YOUR ASSIGNMENT → Lines in which "that" appears should be pulled from the data below.

*** MATERIAL SUPPLIED Section Begins ***

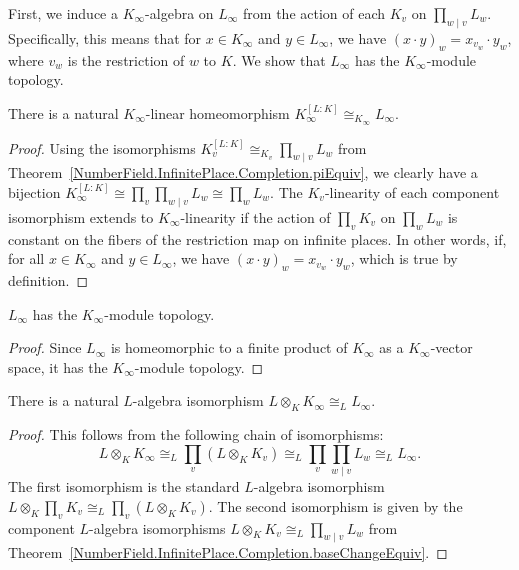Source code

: First, we induce a $K_{\infty}$-algebra on $L_{\infty}$ from the action of each $K_v$ on
$\prod_{w\mid v}L_w$.
Specifically, this means that for $x \in K_{\infty}$ and $y \in L_{\infty}$, we have
$(x \cdot y)_w = x_{v_w} \cdot y_w$, where $v_w$ is the restriction of $w$ to $K$.
We show that $L_{\infty}$ has the $K_{\infty}$-module topology.

\begin{theorem}
  \label{NumberField.InfiniteAdeleRing.piEquiv}
  \leanok
  There is a natural $K_{\infty}$-linear homeomorphism
  $K_{\infty}^{[L:K]} \cong_{K_{\infty}} L_{\infty}$.
\end{theorem}
\begin{proof}
  Using the isomorphisms $K_v^{[L:K]} \cong_{K_v} \prod_{w\mid v}L_w$ from
  Theorem~\ref{NumberField.InfinitePlace.Completion.piEquiv}, we clearly have a bijection
  $K_{\infty}^{[L:K]} \cong \prod_v\prod_{w \mid v} L_w \cong \prod_w L_w$.
  The $K_v$-linearity of each component isomorphism extends to $K_{\infty}$-linearity if the
  action of $\prod_v K_v$ on $\prod_w L_w$ is constant on the fibers of the restriction map on
  infinite places.
  In other words, if, for all $x \in K_{\infty}$ and $y \in L_{\infty}$, we have
  $(x \cdot y)_w = x_{v_w} \cdot y_w$, which is true by definition.
\end{proof}

\begin{theorem}
  \label{NumberField.InfiniteAdeleRing.instIsModuleTopology_fLT}
  \leanok
  $L_{\infty}$ has the $K_{\infty}$-module topology.
\end{theorem}
\begin{proof}
  Since $L_{\infty}$ is homeomorphic to a finite product of $K_{\infty}$ as a $K_{\infty}$-vector
  space, it has the $K_{\infty}$-module topology.
\end{proof}

\begin{theorem}
  \label{NumberField.InfiniteAdeleRing.baseChangeEquivAux}
  \leanok
  There is a natural $L$-algebra isomorphism
  $L \otimes_K K_{\infty} \cong_L L_{\infty}$.
\end{theorem}
\begin{proof}
  This follows from the following chain of isomorphisms:
  \[
    L \otimes_K K_{\infty} \cong_L \prod_v (L \otimes_K K_v) \cong_L
      \prod_v \prod_{w\mid v}L_w \cong_L L_{\infty} .
  \]
  The first isomorphism is the standard $L$-algebra isomorphism
  $L \otimes_K \prod_v K_v \cong_L \prod_v (L \otimes_K K_v)$.
  The second isomorphism is given by the component $L$-algebra isomorphisms
  $L \otimes_K K_v \cong_L \prod_{w\mid v}L_w$ from
  Theorem~\ref{NumberField.InfinitePlace.Completion.baseChangeEquiv}.
\end{proof}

*** MATERIAL SUPPLIED Section Ends ***

RESULT →
Specifically, this means that for $x \in K_{\infty}$ and $y \in L_{\infty}$, we have
We show that $L_{\infty}$ has the $K_{\infty}$-module topology.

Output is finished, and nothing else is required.